> Action item:
Wherever a line in the records contains the word "https", return that line.

╭─ Available data

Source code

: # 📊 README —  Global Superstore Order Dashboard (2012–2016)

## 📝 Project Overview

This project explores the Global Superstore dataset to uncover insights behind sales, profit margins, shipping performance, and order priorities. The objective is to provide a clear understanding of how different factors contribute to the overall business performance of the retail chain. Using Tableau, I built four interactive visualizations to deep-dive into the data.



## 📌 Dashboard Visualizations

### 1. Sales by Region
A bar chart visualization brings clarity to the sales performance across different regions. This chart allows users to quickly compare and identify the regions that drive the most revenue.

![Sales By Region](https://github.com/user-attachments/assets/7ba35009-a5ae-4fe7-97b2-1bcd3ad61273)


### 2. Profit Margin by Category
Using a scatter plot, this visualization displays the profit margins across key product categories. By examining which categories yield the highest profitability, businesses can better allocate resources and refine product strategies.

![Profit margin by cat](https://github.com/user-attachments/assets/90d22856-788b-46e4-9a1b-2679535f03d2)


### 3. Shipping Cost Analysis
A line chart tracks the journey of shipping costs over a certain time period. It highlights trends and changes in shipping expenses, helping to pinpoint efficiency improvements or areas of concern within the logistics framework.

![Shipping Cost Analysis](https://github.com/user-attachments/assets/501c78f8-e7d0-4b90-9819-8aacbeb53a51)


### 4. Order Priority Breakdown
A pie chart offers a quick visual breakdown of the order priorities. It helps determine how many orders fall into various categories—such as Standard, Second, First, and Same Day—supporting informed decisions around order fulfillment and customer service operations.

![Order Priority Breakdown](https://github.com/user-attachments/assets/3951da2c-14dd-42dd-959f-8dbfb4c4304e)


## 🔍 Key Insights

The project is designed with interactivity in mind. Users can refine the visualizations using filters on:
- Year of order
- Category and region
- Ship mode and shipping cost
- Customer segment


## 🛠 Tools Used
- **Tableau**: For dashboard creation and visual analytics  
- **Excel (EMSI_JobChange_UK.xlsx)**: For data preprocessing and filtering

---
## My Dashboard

╰─

> Worked solution:
![Sales By Region](https://github.com/user-attachments/assets/7ba35009-a5ae-4fe7-97b2-1bcd3ad61273)
![Profit margin by cat](https://github.com/user-attachments/assets/90d22856-788b-46e4-9a1b-2679535f03d2)
![Shipping Cost Analysis](https://github.com/user-attachments/assets/501c78f8-e7d0-4b90-9819-8aacbeb53a51)
![Order Priority Breakdown](https://github.com/user-attachments/assets/3951da2c-14dd-42dd-959f-8dbfb4c4304e)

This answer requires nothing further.